» **TASK INSTRUCTIONS**: Locate every line in the records below that holds the word "using" and return each one.

[SUPPLIED MATERIAL]

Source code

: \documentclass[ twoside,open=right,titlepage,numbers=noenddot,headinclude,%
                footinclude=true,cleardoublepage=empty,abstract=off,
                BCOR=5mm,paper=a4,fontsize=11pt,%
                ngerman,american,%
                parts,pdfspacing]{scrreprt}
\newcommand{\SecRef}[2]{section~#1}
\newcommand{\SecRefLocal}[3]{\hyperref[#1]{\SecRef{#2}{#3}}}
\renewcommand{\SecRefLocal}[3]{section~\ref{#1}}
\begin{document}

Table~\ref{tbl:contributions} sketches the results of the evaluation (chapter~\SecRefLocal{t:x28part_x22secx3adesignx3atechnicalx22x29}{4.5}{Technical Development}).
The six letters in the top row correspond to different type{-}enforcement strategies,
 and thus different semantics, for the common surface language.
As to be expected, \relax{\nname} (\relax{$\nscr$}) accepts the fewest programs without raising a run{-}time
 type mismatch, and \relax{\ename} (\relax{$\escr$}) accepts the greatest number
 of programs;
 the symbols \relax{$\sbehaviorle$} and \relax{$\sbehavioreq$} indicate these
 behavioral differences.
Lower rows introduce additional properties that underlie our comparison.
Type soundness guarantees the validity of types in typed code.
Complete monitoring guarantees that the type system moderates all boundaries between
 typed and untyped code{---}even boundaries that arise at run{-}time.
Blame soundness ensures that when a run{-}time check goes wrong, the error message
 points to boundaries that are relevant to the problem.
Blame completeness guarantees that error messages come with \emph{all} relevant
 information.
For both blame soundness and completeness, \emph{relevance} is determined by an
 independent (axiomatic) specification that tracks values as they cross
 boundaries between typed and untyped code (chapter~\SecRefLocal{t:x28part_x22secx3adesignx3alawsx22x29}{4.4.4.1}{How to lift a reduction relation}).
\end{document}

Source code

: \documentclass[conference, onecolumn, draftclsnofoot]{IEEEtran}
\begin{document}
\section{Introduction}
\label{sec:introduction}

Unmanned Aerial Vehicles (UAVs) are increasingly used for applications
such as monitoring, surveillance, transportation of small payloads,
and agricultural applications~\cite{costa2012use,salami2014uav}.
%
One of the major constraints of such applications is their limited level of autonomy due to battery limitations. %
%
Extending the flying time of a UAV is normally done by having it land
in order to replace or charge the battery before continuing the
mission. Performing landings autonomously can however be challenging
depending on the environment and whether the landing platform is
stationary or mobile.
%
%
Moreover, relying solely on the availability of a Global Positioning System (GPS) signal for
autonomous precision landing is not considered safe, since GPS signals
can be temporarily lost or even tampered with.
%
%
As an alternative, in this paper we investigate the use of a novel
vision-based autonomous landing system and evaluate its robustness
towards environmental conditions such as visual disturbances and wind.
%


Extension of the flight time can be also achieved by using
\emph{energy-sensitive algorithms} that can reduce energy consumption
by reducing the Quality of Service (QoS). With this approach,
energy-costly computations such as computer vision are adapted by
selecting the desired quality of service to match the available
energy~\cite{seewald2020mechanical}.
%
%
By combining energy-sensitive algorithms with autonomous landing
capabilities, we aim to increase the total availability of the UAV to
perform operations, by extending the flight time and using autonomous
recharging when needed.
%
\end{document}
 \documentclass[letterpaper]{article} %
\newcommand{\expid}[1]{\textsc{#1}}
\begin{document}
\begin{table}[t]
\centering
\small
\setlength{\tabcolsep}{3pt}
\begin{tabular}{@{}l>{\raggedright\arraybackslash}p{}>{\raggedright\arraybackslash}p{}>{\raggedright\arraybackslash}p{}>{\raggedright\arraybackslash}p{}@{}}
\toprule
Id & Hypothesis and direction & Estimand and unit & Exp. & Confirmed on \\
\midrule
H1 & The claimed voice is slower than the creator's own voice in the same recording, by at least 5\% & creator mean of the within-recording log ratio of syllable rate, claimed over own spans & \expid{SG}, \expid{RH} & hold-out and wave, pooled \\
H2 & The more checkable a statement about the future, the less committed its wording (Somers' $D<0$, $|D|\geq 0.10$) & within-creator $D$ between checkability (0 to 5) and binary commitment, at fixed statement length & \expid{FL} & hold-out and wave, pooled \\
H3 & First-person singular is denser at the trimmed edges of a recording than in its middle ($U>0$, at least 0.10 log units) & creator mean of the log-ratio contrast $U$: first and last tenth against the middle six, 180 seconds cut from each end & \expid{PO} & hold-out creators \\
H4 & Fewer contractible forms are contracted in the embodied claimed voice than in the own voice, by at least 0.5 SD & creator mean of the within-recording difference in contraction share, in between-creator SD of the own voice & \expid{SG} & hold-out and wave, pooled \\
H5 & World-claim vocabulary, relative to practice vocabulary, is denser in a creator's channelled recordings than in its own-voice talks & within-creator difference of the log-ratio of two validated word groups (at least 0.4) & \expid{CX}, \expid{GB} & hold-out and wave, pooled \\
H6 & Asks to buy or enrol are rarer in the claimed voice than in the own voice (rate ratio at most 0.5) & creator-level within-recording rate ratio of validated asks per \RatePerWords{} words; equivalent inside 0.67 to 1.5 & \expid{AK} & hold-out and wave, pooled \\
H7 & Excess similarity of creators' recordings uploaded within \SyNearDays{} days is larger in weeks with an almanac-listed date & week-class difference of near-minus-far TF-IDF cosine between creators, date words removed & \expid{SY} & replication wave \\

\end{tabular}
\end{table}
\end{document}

[/SUPPLIED MATERIAL]

» **YOUR SOLUTION**:
Extension of the flight time can be also achieved by using
perform operations, by extending the flight time and using autonomous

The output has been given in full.